> Brief
Faithfully repeat all of the records, as they are written below.

Stored data entries:
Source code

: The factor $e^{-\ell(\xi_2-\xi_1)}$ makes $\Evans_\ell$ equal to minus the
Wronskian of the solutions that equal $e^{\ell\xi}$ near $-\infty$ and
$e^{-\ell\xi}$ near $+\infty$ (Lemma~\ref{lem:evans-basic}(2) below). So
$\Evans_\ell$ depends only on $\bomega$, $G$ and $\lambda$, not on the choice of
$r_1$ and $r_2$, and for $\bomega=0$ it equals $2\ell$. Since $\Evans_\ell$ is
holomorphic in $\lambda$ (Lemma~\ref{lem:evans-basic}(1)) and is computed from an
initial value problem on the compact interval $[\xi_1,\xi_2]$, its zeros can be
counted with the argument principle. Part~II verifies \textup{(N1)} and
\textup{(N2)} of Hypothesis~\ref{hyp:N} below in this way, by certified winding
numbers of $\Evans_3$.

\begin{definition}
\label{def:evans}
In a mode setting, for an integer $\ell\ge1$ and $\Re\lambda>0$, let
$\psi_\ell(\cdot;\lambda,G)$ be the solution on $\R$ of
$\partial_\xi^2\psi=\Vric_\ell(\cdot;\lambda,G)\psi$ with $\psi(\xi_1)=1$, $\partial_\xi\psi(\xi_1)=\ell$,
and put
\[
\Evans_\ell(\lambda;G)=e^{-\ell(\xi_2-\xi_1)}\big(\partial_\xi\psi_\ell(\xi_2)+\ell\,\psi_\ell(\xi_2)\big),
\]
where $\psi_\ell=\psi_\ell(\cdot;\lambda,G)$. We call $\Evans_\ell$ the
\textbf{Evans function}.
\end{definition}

> The completed task
Source code

: The factor $e^{-\ell(\xi_2-\xi_1)}$ makes $\Evans_\ell$ equal to minus the
Wronskian of the solutions that equal $e^{\ell\xi}$ near $-\infty$ and
$e^{-\ell\xi}$ near $+\infty$ (Lemma~\ref{lem:evans-basic}(2) below). So
$\Evans_\ell$ depends only on $\bomega$, $G$ and $\lambda$, not on the choice of
$r_1$ and $r_2$, and for $\bomega=0$ it equals $2\ell$. Since $\Evans_\ell$ is
holomorphic in $\lambda$ (Lemma~\ref{lem:evans-basic}(1)) and is computed from an
initial value problem on the compact interval $[\xi_1,\xi_2]$, its zeros can be
counted with the argument principle. Part~II verifies \textup{(N1)} and
\textup{(N2)} of Hypothesis~\ref{hyp:N} below in this way, by certified winding
numbers of $\Evans_3$.

\begin{definition}
\label{def:evans}
In a mode setting, for an integer $\ell\ge1$ and $\Re\lambda>0$, let
$\psi_\ell(\cdot;\lambda,G)$ be the solution on $\R$ of
$\partial_\xi^2\psi=\Vric_\ell(\cdot;\lambda,G)\psi$ with $\psi(\xi_1)=1$, $\partial_\xi\psi(\xi_1)=\ell$,
and put
\[
\Evans_\ell(\lambda;G)=e^{-\ell(\xi_2-\xi_1)}\big(\partial_\xi\psi_\ell(\xi_2)+\ell\,\psi_\ell(\xi_2)\big),
\]
where $\psi_\ell=\psi_\ell(\cdot;\lambda,G)$. We call $\Evans_\ell$ the
\textbf{Evans function}.
\end{definition}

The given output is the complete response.